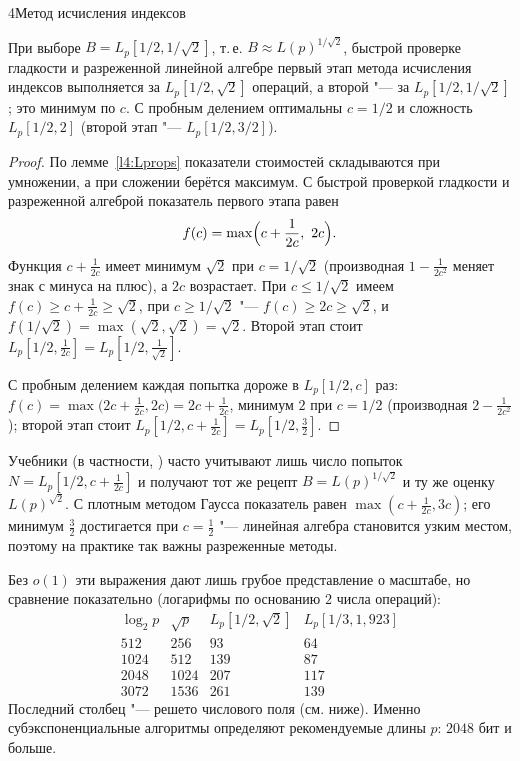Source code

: \begin{lecture}{4}{Метод исчисления индексов}
\begin{theorem}\label{l4:complexity}
При выборе $B = L_p[1/2, 1/\sqrt2]$, т.\,е. $B \approx L(p)^{1/\sqrt 2}$, быстрой проверке
гладкости и разреженной линейной алгебре первый этап метода исчисления индексов выполняется за
$L_p[1/2, \sqrt 2]$ операций, а второй "--- за $L_p[1/2, 1/\sqrt2]$; это минимум по $c$.
С пробным делением оптимальны $c = 1/2$ и сложность $L_p[1/2, 2]$ (второй этап "---
$L_p[1/2, 3/2]$).
\end{theorem}

\begin{proof}
По лемме~\ref{l4:Lprops} показатели стоимостей складываются при умножении, а при сложении берётся
максимум. С быстрой проверкой гладкости и разреженной алгеброй показатель первого этапа равен
\[
  f(c) = \max\Bigl(c + \frac{1}{2c},\ 2c\Bigr).
\]
Функция $c + \frac{1}{2c}$ имеет минимум $\sqrt 2$ при $c = 1/\sqrt 2$ (производная $1 -
\frac{1}{2c^2}$ меняет знак с минуса на плюс), а $2c$ возрастает. При $c \le 1/\sqrt2$ имеем
$f(c) \ge c + \frac{1}{2c} \ge \sqrt2$, при $c \ge 1/\sqrt2$ "--- $f(c) \ge 2c \ge \sqrt 2$,
и $f(1/\sqrt2) = \max(\sqrt2, \sqrt2) = \sqrt 2$. Второй этап стоит $L_p[1/2, \frac{1}{2c}] =
L_p[1/2, \frac{1}{\sqrt2}]$.

С пробным делением каждая попытка дороже в $L_p[1/2, c]$ раз:
$f(c) = \max\bigl(2c + \frac{1}{2c}, 2c\bigr) = 2c + \frac{1}{2c}$, минимум $2$ при $c = 1/2$
(производная $2 - \frac{1}{2c^2}$); второй этап стоит
$L_p[1/2, c + \frac{1}{2c}] = L_p[1/2, \frac32]$.
\end{proof}

\begin{remark}
Учебники (в частности, \cite[разд.~3.8]{hps}) часто учитывают лишь число попыток $N =
L_p[1/2, c + \frac{1}{2c}]$ и получают тот же рецепт $B = L(p)^{1/\sqrt2}$ и ту же оценку
$L(p)^{\sqrt 2}$. С плотным методом Гаусса показатель равен $\max(c + \frac{1}{2c}, 3c)$; его
минимум $\frac32$ достигается при $c = \frac12$ "--- линейная алгебра становится узким местом,
поэтому на практике так важны разреженные методы.
\end{remark}

Без $o(1)$ эти выражения дают лишь грубое представление о масштабе, но сравнение показательно
(логарифмы по основанию $2$ числа операций):
\[
\begin{array}{r|r|r|r}
  \log_2 p & \sqrt{p} & L_p[1/2, \sqrt 2] & L_p[1/3, 1{,}923] \\ \hline
  512 & 256 & 93 & 64 \\
  1024 & 512 & 139 & 87 \\
  2048 & 1024 & 207 & 117 \\
  3072 & 1536 & 261 & 139
\end{array}
\]
Последний столбец "--- решето числового поля (см. ниже). Именно субэкспоненциальные алгоритмы
определяют рекомендуемые длины $p$: $2048$ бит и больше.


\end{lecture}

EXERCISE DETAILS: The required output is each line of the entries that contains the word "делением".

YOUR SOLUTION:
С пробным делением оптимальны $c = 1/2$ и сложность $L_p[1/2, 2]$ (второй этап "---
С пробным делением каждая попытка дороже в $L_p[1/2, c]$ раз:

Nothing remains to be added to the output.